Ohio Laborers' District Council
- Abbreviation: OLDC
- Location: Westerville, Ohio, United States;
- Members: Over 20,000 (2023)
- Affiliations: Laborers' International Union of North America (LIUNA)
- Website: https://www.ohldc.com/

= Ohio Laborers' District Council =

Labor union in Ohio

The Ohio Laborers' District Council (OLDC) is a statewide labor organization in the United States that represents construction workers across Ohio and coordinates activities among its affiliated local unions to advocate for fair wages, safe working conditions, and workforce development in the building and infrastructure sectors. Affiliated with the Laborers' International Union of North America (LIUNA), the OLDC serves as a coordinating entity for local unions in Ohio, engaging in collective bargaining, training initiatives, and advocacy for labor rights in sectors including solar energy construction and general infrastructure projects. The organization jointly administers trusts with employer associations to provide health insurance, pension plans, and educational programs, while investigating compliance with labor standards on public and private developments throughout the state. With a membership exceeding 20,000 individuals as of 2023, the OLDC participates in political endorsements, legal actions to protect worker interests, and community outreach to increase employment opportunities in Ohio's renewable energy market.

== History ==
The Ohio Laborers' District Council was formed to establish a trust aimed at improving labor-management relations and expanding work opportunities for members. Over the years, the council has adapted its activities to include advocacy in emerging industries like solar energy, where it addresses hiring practices and worker protections on large-scale projects across Ohio. In the 2020s, the OLDC expanded its role in legal advocacy by filing lawsuits to challenge practices affecting member benefits, such as inflated medication prices.

== Structure and governance ==
The Ohio Laborers' District Council operates as a federated body of local unions across Ohio, with governance involving a board of trustees that includes equal representation from labor and management to oversee trusts funded by employer contributions under collective bargaining agreements. The council manages employee benefit funds in partnership with contractor associations, providing coverage for health, pensions, and training to eligible members. Membership in the OLDC draws from various construction trades, with the council facilitating statewide coordination on labor issues while supporting local autonomy.
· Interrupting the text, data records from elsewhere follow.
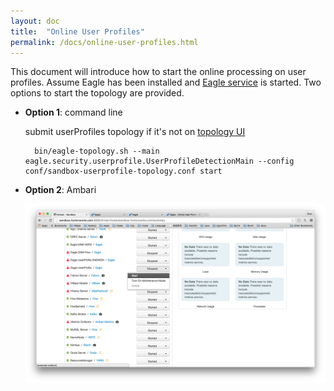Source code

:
 ```yaml
---
layout: doc
title:  "Online User Profiles"
permalink: /docs/online-user-profiles.html
---
```


This document will introduce how to start the online processing on user profiles. Assume Eagle has been installed and [Eagle service](http://sandbox.hortonworks.com:9099/eagle-service)
is started. Two options to start the topology are provided.

* **Option 1**: command line

	submit userProfiles topology if it's not on [topology UI](http://sandbox.hortonworks.com:8744)

        bin/eagle-topology.sh --main eagle.security.userprofile.UserProfileDetectionMain --config conf/sandbox-userprofile-topology.conf start

* **Option 2**: Ambari
	
	![Online userProfiles](/images/docs/onlineUserProfile.png)



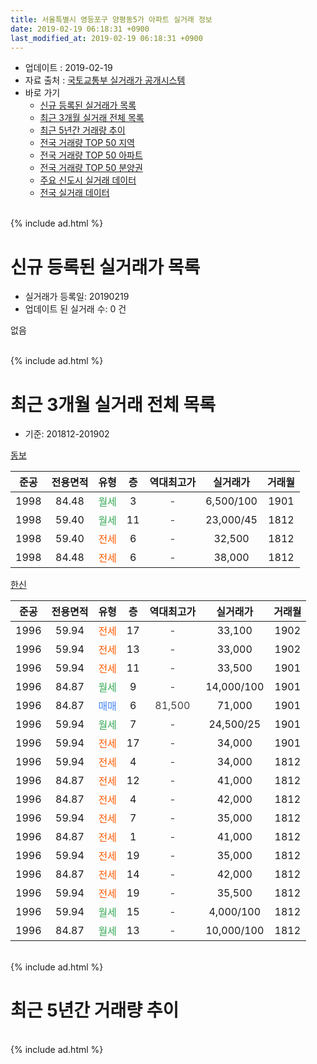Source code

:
 ```yaml
---
title: 서울특별시 영등포구 양평동5가 아파트 실거래 정보
date: 2019-02-19 06:18:31 +0900
last_modified_at: 2019-02-19 06:18:31 +0900
---
```


* 업데이트 : 2019-02-19
* 자료 출처 : [국토교통부 실거래가 공개시스템](http://rt.molit.go.kr)
* 바로 가기
    * [신규 등록된 실거래가 목록](#신규-등록된-실거래가-목록)
    * [최근 3개월 실거래 전체 목록](#최근-3개월-실거래-전체-목록)
    * [최근 5년간 거래량 추이](#최근-5년간-거래량-추이)
    * [전국 거래량 TOP 50 지역](https://inasie.github.io/apt-trade-info/최근-3개월-전국에서-가장-거래가-많이-발생한-지역)
    * [전국 거래량 TOP 50 아파트](https://inasie.github.io/apt-trade-info/최근-3개월-전국에서-가장-거래가-많이-발생한-아파트)
    * [전국 거래량 TOP 50 분양권](https://inasie.github.io/apt-trade-info/최근-3개월-전국에서-가장-거래가-많이-발생한-분양권)
    * [주요 신도시 실거래 데이터](https://inasie.github.io/apt-trade-info/주요-신도시)
    * [전국 실거래 데이터](https://inasie.github.io/apt-trade-info/전국)
<br>
{% include ad.html %}
<br>

# 신규 등록된 실거래가 목록
* 실거래가 등록일: 20190219
* 업데이트 된 실거래 수: 0 건

없음

<br>
{% include ad.html %}
<br>

# 최근 3개월 실거래 전체 목록
* 기준: 201812-201902


[동보](https://search.naver.com/search.naver?query=%EC%84%9C%EC%9A%B8%ED%8A%B9%EB%B3%84%EC%8B%9C+%EC%98%81%EB%93%B1%ED%8F%AC%EA%B5%AC+%EC%96%91%ED%8F%89%EB%8F%995%EA%B0%80+%EB%8F%99%EB%B3%B4)

|준공|전용면적|유형|층|역대최고가|실거래가|거래월|
|:---:|:---:|:---:|:---:|:---:|:---:|:---:|
|1998|84.48|<span style="color:#34a853">월세</span>|3|<span style="color:#444444">-</span>|6,500/100|1901|
|1998|59.40|<span style="color:#34a853">월세</span>|11|<span style="color:#444444">-</span>|23,000/45|1812|
|1998|59.40|<span style="color:#ff5a00">전세</span>|6|<span style="color:#444444">-</span>|32,500|1812|
|1998|84.48|<span style="color:#ff5a00">전세</span>|6|<span style="color:#444444">-</span>|38,000|1812|

[한신](https://search.naver.com/search.naver?query=%EC%84%9C%EC%9A%B8%ED%8A%B9%EB%B3%84%EC%8B%9C+%EC%98%81%EB%93%B1%ED%8F%AC%EA%B5%AC+%EC%96%91%ED%8F%89%EB%8F%995%EA%B0%80+%ED%95%9C%EC%8B%A0)

|준공|전용면적|유형|층|역대최고가|실거래가|거래월|
|:---:|:---:|:---:|:---:|:---:|:---:|:---:|
|1996|59.94|<span style="color:#ff5a00">전세</span>|17|<span style="color:#444444">-</span>|33,100|1902|
|1996|59.94|<span style="color:#ff5a00">전세</span>|13|<span style="color:#444444">-</span>|33,000|1902|
|1996|59.94|<span style="color:#ff5a00">전세</span>|11|<span style="color:#444444">-</span>|33,500|1901|
|1996|84.87|<span style="color:#34a853">월세</span>|9|<span style="color:#444444">-</span>|14,000/100|1901|
|1996|84.87|<span style="color:#4285f3">매매</span>|6|<span style="color:#444444">81,500</span>|71,000|1901|
|1996|59.94|<span style="color:#34a853">월세</span>|7|<span style="color:#444444">-</span>|24,500/25|1901|
|1996|59.94|<span style="color:#ff5a00">전세</span>|17|<span style="color:#444444">-</span>|34,000|1901|
|1996|59.94|<span style="color:#ff5a00">전세</span>|4|<span style="color:#444444">-</span>|34,000|1812|
|1996|84.87|<span style="color:#ff5a00">전세</span>|12|<span style="color:#444444">-</span>|41,000|1812|
|1996|84.87|<span style="color:#ff5a00">전세</span>|4|<span style="color:#444444">-</span>|42,000|1812|
|1996|59.94|<span style="color:#ff5a00">전세</span>|7|<span style="color:#444444">-</span>|35,000|1812|
|1996|84.87|<span style="color:#ff5a00">전세</span>|1|<span style="color:#444444">-</span>|41,000|1812|
|1996|59.94|<span style="color:#ff5a00">전세</span>|19|<span style="color:#444444">-</span>|35,000|1812|
|1996|84.87|<span style="color:#ff5a00">전세</span>|14|<span style="color:#444444">-</span>|42,000|1812|
|1996|59.94|<span style="color:#ff5a00">전세</span>|19|<span style="color:#444444">-</span>|35,500|1812|
|1996|59.94|<span style="color:#34a853">월세</span>|15|<span style="color:#444444">-</span>|4,000/100|1812|
|1996|84.87|<span style="color:#34a853">월세</span>|13|<span style="color:#444444">-</span>|10,000/100|1812|


<br>
{% include ad.html %}
<br>

# 최근 5년간 거래량 추이


<div style="width:100%;">
    <canvas id="deal_progress" height="200"></canvas>
</div>

<script>
new Chart(document.getElementById("deal_progress"), {
    type: 'line',
    data: {
        labels: ['201402','201403','201404','201405','201406','201407','201408','201409','201410','201411','201412','201501','201502','201503','201504','201505','201506','201507','201508','201509','201510','201511','201512','201601','201602','201603','201604','201605','201606','201607','201608','201609','201610','201611','201612','201701','201702','201703','201704','201705','201706','201707','201708','201709','201710','201711','201712','201801','201802','201803','201804','201805','201806','201807','201808','201809','201810','201811','201812','201901','201902'],
        datasets: [{
            label: '매매',
            pointRadius: 1,
            data: [3, 11, 11, 6, 5, 2, 7, 6, 11, 12, 5, 20, 11, 21, 15, 13, 11, 20, 15, 12, 7, 10, 1, 6, 4, 5, 16, 14, 14, 12, 15, 8, 12, 6, 3, 4, 7, 16, 6, 13, 12, 22, 5, 8, 5, 6, 5, 10, 9, 8, 9, 4, 10, 10, 18, 0, 2, 0, 0, 1, 0],
            borderColor: "rgba(255, 201, 14, 1)",
            backgroundColor: "rgba(255, 201, 14, 0.5)",
            fill: false,
            lineTension: 0
        },{
            label: '전월세',
            pointRadius: 1,
            data: [12, 13, 12, 18, 9, 10, 12, 13, 12, 10, 23, 14, 8, 14, 13, 10, 8, 11, 18, 16, 18, 8, 13, 8, 6, 10, 12, 14, 10, 14, 18, 11, 15, 14, 15, 17, 7, 14, 10, 12, 8, 15, 17, 13, 12, 4, 7, 17, 8, 14, 11, 16, 13, 10, 10, 2, 8, 17, 13, 5, 2],
            borderColor: "rgba(0, 141, 185, 1)",
            backgroundColor: "rgba(0, 141, 185, 0.5)",
            fill: false,
            lineTension: 0
        }
        ]
    },
    options: {
        responsive: true,
        title: {
            display: false
        },
        tooltips: {
            mode: 'index',
            intersect: false
        },
        hover: {
            mode: 'nearest',
            intersect: true
        },
        scales: {
            xAxes: [{
                display: true,
                scaleLabel: {
                    display: true,
                    labelString: '년/월'
                }
            }],
            yAxes: [{
                display: true,
                ticks: {
                    suggestedMin: 0,
                },
                scaleLabel: {
                    display: true,
                    labelString: '실거래 수'
                }
            }]
        }
    }
});

</script>


<br>
{% include ad.html %}
<br>

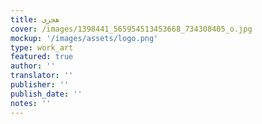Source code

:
 ```yaml
---
title: هجرى
cover: /images/1398441_565954513453668_734308405_o.jpg
mockup: '/images/assets/logo.png'
type: work_art
featured: true
author: ''
translator: ''
publisher: ''
publish_date: ''
notes: ''
---
```

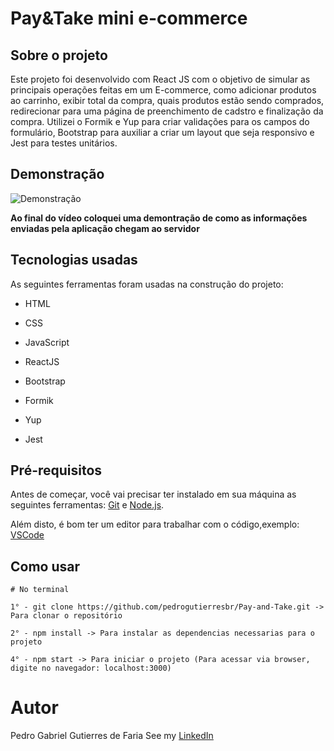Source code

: # Pay&Take mini e-commerce

## Sobre o projeto

Este projeto foi desenvolvido com React JS com o objetivo de simular as principais operações feitas em um E-commerce, como adicionar produtos ao carrinho, exibir total da compra, quais produtos estão sendo comprados, redirecionar para uma página de preenchimento de cadstro e finalização da compra. Utilizei o Formik e Yup para criar validações para os campos do formulário, Bootstrap para auxiliar a criar um layout que seja responsivo e Jest para testes unitários.

## Demonstração

![Demonstração](https://github.com/pedrogutierresbr/Pay-and-Take/blob/main/public/assets/gif-desktop.gif?raw=true)

**Ao final do vídeo coloquei uma demontração de como as informações enviadas pela aplicação chegam ao servidor**

## Tecnologias usadas

As seguintes ferramentas foram usadas na construção do projeto:

-   HTML

-   CSS

-   JavaScript

-   ReactJS

-   Bootstrap

-   Formik

-   Yup

-   Jest

## Pré-requisitos

Antes de começar, você vai precisar ter instalado em sua máquina as seguintes ferramentas: [Git](https://git-scm.com/) e [Node.js](https://nodejs.org/en/).

Além disto, é bom ter um editor para trabalhar com o código,exemplo: [VSCode](https://code.visualstudio.com/)

## Como usar

```
# No terminal

1° - git clone https://github.com/pedrogutierresbr/Pay-and-Take.git -> Para clonar o repositório

2° - npm install -> Para instalar as dependencias necessarias para o projeto

4° - npm start -> Para iniciar o projeto (Para acessar via browser, digite no navegador: localhost:3000)
```

# Autor

Pedro Gabriel Gutierres de Faria
See my [LinkedIn](https://www.linkedin.com/in/pedro-gutierres/)
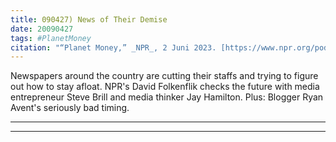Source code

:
 ```yaml
---
title: 090427) News of Their Demise
date: 20090427
tags: #PlanetMoney
citation: "“Planet Money,” _NPR_, 2 Juni 2023. [https://www.npr.org/podcasts/510289/planet-money](https://www.npr.org/podcasts/510289/planet-money) (diakses 4 Juni 2023)."
---
```


Newspapers around the country are cutting their staffs and trying to figure out how to stay afloat. NPR's David Folkenflik checks the future with media entrepreneur Steve Brill and media thinker Jay Hamilton. Plus: Blogger Ryan Avent's seriously bad timing.

----



----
== Activities and initiatives ==
The Ohio Laborers' District Council organizes protests against unfair labor practices at construction sites, such as the use of out-of-state workers on solar farms that receive tax incentives, aiming to ensure local hiring and compliance with residency requirements for subsidized projects. Through meetings with local officials like county commissioners, the OLDC discusses job opportunities at solar sites, offering mobile training classes to prepare community residents for union positions that provide competitive wages and benefits on renewable energy developments. The council investigates allegations of document forgery at solar construction sites to secure tax breaks, alerting authorities to potential violations and advocating for fair treatment of workers in the industry. The OLDC pursues legal actions against pharmaceutical companies and benefit managers for alleged price inflation on medications like insulin, seeking to protect the affordability of health benefits for its members and their families. Through these efforts, the council contributes to Ohio's economic development by supplying skilled labor for major projects, including renewable energy sites.